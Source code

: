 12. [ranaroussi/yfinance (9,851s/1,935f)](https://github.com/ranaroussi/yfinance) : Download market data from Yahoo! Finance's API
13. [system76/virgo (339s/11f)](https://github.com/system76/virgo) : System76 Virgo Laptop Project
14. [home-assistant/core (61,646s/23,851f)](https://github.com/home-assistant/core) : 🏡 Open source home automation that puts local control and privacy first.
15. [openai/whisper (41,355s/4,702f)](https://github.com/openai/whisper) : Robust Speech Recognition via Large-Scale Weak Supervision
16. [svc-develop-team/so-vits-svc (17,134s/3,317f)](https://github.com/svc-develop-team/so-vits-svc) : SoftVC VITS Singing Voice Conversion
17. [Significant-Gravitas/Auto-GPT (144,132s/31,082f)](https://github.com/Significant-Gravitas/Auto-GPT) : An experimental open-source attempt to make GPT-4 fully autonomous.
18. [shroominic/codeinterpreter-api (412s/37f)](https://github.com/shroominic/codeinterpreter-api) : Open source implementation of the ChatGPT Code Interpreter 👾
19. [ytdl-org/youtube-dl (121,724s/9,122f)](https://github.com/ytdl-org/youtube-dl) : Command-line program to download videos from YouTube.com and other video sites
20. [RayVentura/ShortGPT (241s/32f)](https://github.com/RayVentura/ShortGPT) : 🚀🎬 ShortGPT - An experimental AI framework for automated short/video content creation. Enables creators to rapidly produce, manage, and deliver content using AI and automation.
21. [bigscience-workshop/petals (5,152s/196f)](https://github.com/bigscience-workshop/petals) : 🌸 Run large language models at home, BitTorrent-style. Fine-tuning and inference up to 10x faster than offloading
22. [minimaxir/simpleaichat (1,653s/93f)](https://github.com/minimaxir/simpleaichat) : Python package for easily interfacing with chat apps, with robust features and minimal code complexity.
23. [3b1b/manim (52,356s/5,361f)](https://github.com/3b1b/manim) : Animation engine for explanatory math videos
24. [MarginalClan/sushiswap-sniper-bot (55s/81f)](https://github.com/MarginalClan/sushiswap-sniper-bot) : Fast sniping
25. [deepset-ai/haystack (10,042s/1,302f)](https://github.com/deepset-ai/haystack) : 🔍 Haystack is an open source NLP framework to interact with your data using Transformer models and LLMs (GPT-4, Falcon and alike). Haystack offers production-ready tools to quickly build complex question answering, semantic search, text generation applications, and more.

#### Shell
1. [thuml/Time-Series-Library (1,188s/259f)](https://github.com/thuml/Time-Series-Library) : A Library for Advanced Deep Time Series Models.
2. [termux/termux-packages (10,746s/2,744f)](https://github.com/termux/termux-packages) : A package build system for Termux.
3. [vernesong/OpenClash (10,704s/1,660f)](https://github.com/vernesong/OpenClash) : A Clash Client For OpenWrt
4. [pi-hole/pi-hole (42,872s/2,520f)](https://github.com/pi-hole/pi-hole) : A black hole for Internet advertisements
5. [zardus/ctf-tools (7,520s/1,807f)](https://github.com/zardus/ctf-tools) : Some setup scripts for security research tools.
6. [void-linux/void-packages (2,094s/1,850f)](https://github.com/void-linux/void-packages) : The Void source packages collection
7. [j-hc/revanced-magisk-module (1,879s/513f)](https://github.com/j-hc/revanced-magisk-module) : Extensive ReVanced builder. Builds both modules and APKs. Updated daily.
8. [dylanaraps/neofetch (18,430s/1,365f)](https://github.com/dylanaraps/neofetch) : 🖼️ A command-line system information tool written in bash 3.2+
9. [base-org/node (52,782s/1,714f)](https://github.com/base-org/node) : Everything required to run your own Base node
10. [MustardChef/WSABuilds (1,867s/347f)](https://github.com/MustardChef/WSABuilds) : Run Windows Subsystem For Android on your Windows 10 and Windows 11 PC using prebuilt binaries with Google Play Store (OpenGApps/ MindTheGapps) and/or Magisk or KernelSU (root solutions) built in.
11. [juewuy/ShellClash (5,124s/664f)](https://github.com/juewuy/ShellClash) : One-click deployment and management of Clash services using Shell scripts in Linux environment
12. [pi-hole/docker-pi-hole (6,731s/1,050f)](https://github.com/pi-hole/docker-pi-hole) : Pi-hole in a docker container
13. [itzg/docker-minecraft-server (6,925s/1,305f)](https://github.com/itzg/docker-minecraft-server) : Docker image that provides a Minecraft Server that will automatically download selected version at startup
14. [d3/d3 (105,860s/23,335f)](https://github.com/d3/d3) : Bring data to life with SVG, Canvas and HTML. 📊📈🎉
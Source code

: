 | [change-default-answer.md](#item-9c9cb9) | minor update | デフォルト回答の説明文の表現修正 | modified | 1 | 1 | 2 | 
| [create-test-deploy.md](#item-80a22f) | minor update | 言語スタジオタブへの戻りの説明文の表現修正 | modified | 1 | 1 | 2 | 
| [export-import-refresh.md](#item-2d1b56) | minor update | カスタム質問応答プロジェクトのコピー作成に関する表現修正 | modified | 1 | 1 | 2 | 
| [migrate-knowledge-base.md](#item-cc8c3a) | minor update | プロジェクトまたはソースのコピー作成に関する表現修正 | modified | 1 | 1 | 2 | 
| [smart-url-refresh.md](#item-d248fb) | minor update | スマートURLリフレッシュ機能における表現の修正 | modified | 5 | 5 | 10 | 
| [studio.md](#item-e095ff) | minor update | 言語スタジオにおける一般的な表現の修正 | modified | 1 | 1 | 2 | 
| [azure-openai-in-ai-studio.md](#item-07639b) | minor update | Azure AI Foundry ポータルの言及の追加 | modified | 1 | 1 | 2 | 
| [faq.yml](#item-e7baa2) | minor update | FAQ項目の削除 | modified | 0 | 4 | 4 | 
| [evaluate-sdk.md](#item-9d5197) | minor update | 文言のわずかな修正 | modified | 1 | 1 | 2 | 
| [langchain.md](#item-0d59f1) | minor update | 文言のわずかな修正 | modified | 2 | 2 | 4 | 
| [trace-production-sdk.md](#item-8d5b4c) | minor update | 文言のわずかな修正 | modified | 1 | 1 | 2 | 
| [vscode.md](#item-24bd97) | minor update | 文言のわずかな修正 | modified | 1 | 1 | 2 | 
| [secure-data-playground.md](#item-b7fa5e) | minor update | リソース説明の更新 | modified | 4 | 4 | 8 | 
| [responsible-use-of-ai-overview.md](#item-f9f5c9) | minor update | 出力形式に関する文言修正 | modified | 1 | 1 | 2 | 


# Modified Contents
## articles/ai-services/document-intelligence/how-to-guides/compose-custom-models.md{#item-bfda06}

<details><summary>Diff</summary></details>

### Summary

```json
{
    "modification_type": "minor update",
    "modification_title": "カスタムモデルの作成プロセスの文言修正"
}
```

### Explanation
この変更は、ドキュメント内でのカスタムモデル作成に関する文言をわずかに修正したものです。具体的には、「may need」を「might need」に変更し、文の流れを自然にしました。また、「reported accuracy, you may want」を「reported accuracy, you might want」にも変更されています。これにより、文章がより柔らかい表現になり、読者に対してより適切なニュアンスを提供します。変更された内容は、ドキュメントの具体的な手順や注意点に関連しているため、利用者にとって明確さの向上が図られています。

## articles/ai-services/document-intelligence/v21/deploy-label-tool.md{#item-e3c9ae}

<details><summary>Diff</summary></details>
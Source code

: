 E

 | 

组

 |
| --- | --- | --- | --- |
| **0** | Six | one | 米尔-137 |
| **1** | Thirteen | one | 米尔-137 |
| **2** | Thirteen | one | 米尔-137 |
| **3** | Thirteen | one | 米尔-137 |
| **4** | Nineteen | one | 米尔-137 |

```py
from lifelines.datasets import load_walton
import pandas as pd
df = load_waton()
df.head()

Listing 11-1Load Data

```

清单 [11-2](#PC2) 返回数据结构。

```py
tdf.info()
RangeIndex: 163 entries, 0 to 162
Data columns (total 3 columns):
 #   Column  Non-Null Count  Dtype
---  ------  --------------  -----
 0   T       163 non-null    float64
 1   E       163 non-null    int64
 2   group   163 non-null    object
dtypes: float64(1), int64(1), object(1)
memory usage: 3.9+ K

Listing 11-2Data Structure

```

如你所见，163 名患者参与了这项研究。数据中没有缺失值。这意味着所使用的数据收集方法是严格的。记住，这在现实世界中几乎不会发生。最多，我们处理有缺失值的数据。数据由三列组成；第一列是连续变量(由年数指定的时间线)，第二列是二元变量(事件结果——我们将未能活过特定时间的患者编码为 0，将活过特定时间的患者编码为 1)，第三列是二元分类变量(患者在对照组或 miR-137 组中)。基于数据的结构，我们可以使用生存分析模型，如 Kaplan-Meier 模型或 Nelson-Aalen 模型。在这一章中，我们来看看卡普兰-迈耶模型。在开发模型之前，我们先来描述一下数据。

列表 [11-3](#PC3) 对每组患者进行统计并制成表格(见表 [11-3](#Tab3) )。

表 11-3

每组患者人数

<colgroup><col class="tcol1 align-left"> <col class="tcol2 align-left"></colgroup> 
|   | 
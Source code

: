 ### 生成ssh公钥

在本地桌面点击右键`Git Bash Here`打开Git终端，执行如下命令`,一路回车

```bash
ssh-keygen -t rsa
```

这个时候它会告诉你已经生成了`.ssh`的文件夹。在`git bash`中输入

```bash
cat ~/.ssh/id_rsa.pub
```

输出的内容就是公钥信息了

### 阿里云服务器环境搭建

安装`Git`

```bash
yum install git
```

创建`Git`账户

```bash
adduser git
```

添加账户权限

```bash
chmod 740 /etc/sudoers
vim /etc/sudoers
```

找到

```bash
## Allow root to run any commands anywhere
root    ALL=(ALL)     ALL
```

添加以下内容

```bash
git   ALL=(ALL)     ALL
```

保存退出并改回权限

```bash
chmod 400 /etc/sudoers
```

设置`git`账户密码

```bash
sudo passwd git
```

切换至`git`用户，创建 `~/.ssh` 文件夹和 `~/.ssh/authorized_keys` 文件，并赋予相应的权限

Your task:
Using the material above, transcribe exactly the lines from the line with "faster than offloading" to the line with "minimal code complexity."; both count, and nothing else goes in.

Solution to the exercise:
21. [bigscience-workshop/petals (5,152s/196f)](https://github.com/bigscience-workshop/petals) : 🌸 Run large language models at home, BitTorrent-style. Fine-tuning and inference up to 10x faster than offloading
22. [minimaxir/simpleaichat (1,653s/93f)](https://github.com/minimaxir/simpleaichat) : Python package for easily interfacing with chat apps, with robust features and minimal code complexity.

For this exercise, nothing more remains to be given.